>>>
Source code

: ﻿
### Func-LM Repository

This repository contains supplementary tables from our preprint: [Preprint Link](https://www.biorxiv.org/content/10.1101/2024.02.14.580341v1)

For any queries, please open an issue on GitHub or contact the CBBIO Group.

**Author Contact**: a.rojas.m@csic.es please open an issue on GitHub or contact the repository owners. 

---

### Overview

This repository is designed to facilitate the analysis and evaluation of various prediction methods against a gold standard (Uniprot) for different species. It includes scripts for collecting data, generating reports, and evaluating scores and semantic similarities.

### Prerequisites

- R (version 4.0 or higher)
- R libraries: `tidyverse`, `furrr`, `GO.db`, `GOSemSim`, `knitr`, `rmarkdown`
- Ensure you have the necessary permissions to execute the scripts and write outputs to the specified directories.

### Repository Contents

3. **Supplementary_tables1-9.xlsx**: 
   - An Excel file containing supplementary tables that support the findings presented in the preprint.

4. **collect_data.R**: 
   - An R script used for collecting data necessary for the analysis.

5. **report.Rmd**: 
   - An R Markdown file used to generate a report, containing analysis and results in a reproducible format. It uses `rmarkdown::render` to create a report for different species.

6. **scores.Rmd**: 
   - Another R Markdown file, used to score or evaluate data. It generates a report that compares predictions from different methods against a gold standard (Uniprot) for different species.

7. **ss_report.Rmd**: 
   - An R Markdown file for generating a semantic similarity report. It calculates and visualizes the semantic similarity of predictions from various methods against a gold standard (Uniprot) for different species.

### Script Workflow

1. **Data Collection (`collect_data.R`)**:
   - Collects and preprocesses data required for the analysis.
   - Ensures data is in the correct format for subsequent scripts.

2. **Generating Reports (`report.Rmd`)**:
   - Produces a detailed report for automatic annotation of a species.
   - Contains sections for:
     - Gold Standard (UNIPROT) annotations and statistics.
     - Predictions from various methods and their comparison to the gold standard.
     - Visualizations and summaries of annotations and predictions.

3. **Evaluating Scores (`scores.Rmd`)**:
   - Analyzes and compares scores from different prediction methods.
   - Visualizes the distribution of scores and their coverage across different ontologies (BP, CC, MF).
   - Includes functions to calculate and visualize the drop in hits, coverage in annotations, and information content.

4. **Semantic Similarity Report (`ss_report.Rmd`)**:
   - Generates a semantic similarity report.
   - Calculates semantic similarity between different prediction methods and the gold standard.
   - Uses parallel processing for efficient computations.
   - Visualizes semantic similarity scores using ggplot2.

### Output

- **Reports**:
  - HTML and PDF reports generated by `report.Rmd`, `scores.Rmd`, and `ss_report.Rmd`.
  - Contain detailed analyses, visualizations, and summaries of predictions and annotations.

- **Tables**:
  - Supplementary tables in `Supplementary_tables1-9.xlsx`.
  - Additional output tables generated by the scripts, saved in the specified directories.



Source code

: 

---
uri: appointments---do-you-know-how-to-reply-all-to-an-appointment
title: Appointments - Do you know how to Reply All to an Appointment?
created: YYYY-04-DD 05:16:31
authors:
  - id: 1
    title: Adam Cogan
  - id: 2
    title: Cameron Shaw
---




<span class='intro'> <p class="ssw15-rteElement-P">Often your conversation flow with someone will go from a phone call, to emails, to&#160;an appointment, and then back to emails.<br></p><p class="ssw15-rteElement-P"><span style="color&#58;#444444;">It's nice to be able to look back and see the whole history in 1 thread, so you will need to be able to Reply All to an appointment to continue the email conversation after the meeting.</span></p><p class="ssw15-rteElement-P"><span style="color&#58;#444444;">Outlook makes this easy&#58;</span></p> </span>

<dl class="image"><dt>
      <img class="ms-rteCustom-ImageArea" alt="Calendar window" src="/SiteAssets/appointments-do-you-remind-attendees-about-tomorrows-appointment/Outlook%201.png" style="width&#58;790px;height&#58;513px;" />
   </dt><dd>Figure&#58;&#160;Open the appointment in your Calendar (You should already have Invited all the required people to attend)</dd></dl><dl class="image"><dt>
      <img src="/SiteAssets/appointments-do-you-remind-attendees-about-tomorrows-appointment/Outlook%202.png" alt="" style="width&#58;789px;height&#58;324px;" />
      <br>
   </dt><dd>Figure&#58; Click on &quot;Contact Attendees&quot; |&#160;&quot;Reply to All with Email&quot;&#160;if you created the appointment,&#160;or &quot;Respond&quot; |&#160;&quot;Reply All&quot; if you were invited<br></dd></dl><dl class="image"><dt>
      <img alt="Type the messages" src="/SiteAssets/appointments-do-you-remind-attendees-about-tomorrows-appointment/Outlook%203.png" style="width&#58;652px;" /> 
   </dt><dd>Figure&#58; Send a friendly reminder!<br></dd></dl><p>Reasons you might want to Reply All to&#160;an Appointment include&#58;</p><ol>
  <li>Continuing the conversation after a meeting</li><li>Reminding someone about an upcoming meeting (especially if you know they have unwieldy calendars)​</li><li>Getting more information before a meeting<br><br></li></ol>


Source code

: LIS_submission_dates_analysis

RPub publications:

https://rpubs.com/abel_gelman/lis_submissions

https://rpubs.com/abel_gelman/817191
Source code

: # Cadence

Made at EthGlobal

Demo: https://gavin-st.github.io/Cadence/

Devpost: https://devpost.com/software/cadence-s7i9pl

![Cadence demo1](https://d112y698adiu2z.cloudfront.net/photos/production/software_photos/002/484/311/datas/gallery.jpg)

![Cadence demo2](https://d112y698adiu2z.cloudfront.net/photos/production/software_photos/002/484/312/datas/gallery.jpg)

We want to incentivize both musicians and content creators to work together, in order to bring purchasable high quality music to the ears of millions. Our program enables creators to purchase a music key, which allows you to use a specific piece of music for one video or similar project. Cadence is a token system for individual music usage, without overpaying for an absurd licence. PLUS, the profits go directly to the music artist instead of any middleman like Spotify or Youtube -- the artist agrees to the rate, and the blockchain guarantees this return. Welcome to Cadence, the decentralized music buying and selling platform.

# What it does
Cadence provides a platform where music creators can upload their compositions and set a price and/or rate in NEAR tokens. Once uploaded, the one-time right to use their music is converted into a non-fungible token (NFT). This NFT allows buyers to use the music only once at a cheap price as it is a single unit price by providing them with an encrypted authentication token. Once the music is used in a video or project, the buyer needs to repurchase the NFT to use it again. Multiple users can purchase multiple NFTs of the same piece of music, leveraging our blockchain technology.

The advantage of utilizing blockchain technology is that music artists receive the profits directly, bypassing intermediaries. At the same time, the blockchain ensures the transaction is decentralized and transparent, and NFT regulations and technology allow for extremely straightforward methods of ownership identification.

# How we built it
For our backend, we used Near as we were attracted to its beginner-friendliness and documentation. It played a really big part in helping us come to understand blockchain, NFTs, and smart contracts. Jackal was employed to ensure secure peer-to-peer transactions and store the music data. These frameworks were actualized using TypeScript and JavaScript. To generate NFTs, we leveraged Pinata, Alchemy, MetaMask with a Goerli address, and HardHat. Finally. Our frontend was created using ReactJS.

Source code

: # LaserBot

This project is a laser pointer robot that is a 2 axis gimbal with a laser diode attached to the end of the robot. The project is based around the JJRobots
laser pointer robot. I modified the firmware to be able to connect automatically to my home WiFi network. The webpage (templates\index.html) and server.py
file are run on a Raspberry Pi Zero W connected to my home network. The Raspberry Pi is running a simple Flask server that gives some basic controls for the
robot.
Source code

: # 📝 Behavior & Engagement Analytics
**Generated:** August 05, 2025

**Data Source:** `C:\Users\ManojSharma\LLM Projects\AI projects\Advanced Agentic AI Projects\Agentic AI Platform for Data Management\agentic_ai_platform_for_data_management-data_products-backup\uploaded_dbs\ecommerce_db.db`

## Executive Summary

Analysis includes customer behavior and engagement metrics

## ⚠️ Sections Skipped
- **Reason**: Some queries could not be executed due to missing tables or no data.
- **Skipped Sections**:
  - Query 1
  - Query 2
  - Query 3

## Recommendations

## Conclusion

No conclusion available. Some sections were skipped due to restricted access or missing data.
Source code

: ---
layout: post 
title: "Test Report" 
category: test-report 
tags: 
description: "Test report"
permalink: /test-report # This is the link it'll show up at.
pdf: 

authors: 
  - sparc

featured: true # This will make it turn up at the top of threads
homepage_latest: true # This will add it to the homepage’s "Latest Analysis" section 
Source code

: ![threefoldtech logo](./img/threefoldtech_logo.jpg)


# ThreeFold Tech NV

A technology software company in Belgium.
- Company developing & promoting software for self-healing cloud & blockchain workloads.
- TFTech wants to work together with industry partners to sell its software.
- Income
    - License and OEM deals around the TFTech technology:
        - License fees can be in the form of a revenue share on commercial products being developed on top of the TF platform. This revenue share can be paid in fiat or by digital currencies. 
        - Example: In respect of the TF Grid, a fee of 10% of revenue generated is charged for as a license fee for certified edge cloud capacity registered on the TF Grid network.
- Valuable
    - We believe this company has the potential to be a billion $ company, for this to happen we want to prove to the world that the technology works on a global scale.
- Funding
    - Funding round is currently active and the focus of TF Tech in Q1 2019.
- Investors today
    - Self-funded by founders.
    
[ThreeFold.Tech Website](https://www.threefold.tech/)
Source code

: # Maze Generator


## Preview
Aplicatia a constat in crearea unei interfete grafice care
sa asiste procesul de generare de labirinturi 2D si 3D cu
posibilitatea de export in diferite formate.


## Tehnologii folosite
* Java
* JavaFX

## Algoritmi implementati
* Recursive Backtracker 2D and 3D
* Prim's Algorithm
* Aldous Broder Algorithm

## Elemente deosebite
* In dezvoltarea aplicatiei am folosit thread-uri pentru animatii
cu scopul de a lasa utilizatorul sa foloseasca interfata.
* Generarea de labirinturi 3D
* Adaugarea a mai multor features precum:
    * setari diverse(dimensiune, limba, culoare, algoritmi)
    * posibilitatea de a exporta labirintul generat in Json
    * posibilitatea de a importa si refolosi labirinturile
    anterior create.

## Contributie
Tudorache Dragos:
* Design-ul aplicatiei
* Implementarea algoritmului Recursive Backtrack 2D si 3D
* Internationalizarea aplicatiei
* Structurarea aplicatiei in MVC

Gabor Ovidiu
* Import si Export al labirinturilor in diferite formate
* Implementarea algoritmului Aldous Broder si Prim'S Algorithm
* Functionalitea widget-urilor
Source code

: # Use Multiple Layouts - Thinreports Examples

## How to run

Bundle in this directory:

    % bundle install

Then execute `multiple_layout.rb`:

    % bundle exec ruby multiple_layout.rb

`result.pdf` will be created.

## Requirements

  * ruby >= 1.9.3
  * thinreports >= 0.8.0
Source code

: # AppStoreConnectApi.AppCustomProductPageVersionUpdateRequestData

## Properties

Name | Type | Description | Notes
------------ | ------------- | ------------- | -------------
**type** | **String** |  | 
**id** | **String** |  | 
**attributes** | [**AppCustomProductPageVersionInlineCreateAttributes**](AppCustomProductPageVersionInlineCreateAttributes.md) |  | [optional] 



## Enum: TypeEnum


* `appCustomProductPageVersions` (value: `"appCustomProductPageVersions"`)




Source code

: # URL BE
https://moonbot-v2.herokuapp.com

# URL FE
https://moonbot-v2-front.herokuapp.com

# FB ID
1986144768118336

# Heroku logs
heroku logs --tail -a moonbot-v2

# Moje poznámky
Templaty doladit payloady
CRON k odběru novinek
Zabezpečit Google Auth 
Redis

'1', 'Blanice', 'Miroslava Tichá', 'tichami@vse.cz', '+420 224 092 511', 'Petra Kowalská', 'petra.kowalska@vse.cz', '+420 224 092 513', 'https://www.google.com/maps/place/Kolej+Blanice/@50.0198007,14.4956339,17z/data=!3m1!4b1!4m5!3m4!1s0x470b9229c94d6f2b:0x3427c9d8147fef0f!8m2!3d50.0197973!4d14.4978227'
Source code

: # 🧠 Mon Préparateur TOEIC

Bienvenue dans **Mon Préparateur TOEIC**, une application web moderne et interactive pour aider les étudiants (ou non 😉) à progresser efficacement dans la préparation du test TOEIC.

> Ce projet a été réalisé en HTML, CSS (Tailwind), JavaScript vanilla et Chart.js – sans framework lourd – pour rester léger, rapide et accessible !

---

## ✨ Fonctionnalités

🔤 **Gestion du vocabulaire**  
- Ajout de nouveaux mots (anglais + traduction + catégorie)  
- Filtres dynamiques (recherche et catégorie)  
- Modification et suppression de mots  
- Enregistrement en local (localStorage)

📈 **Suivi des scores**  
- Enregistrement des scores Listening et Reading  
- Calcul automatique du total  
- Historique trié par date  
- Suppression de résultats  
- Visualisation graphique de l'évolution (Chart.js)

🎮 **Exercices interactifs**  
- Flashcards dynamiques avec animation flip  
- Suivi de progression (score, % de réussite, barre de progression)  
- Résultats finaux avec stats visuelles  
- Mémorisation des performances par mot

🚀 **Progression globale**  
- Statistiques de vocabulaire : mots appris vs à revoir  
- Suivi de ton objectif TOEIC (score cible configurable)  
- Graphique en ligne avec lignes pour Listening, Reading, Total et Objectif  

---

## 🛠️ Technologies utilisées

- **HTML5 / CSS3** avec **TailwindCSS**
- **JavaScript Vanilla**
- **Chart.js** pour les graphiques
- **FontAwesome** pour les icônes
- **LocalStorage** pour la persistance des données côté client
<<<
» **INSTRUCTIONS TO FOLLOW**:
Above are the records; print exactly the lines from the line with "- Visualizes the" to the line with "- Includes functions", including both, and nothing else.

» **WRITTEN RESPONSE**:
   - Visualizes the distribution of scores and their coverage across different ontologies (BP, CC, MF).
   - Includes functions to calculate and visualize the drop in hits, coverage in annotations, and information content.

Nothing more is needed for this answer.